(WHAT YOU SHOULD DO): Both the line below containing "## Why should you use it?" and the line containing "While RSS is", along with every line between them, should be repeated exactly; no other line belongs in the answer.

Collected data:
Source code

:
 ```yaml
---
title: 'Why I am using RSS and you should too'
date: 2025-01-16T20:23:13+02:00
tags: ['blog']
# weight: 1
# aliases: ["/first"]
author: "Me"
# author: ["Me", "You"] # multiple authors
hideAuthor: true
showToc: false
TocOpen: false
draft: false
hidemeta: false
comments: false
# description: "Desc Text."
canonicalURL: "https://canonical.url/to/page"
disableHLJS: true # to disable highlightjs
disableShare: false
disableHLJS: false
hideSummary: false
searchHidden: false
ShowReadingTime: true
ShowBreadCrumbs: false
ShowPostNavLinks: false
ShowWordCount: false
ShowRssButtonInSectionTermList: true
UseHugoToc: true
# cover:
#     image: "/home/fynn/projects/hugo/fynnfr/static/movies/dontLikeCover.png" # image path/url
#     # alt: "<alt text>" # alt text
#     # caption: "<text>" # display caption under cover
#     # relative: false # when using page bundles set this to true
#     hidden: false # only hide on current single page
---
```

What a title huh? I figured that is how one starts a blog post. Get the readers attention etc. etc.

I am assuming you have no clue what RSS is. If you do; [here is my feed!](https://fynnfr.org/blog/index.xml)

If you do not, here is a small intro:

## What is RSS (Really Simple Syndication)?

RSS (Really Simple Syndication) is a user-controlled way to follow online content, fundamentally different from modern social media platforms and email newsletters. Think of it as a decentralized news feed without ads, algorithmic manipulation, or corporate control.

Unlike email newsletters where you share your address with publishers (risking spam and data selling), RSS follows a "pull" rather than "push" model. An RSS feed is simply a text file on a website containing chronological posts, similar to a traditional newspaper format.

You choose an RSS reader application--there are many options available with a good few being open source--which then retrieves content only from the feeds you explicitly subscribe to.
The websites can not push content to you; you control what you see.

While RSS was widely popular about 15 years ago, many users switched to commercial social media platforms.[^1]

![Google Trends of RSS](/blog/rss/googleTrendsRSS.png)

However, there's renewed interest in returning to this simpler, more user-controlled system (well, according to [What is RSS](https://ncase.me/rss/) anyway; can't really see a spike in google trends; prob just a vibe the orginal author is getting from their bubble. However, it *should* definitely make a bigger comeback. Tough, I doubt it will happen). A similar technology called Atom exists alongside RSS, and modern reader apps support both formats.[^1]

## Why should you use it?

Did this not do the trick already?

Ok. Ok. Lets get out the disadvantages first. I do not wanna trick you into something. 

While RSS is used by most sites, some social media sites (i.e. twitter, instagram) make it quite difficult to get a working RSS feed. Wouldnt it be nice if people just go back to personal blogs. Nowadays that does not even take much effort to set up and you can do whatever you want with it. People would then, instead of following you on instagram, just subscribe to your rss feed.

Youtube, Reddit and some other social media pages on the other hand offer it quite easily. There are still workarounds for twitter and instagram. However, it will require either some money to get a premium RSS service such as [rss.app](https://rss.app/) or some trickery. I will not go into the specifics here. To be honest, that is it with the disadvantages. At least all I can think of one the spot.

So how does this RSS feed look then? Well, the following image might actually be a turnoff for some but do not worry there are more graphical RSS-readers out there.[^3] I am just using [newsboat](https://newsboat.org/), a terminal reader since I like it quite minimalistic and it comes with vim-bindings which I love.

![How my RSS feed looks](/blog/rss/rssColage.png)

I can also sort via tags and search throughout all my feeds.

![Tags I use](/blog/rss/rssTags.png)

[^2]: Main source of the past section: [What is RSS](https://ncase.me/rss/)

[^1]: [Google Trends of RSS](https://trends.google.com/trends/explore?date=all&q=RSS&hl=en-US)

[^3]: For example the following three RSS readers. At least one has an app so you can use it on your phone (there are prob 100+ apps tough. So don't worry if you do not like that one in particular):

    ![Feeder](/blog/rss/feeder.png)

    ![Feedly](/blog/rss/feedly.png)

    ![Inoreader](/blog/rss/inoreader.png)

(OUTPUT OF THE EXERCISE):
## Why should you use it?

Did this not do the trick already?

Ok. Ok. Lets get out the disadvantages first. I do not wanna trick you into something. 

While RSS is used by most sites, some social media sites (i.e. twitter, instagram) make it quite difficult to get a working RSS feed. Wouldnt it be nice if people just go back to personal blogs. Nowadays that does not even take much effort to set up and you can do whatever you want with it. People would then, instead of following you on instagram, just subscribe to your rss feed.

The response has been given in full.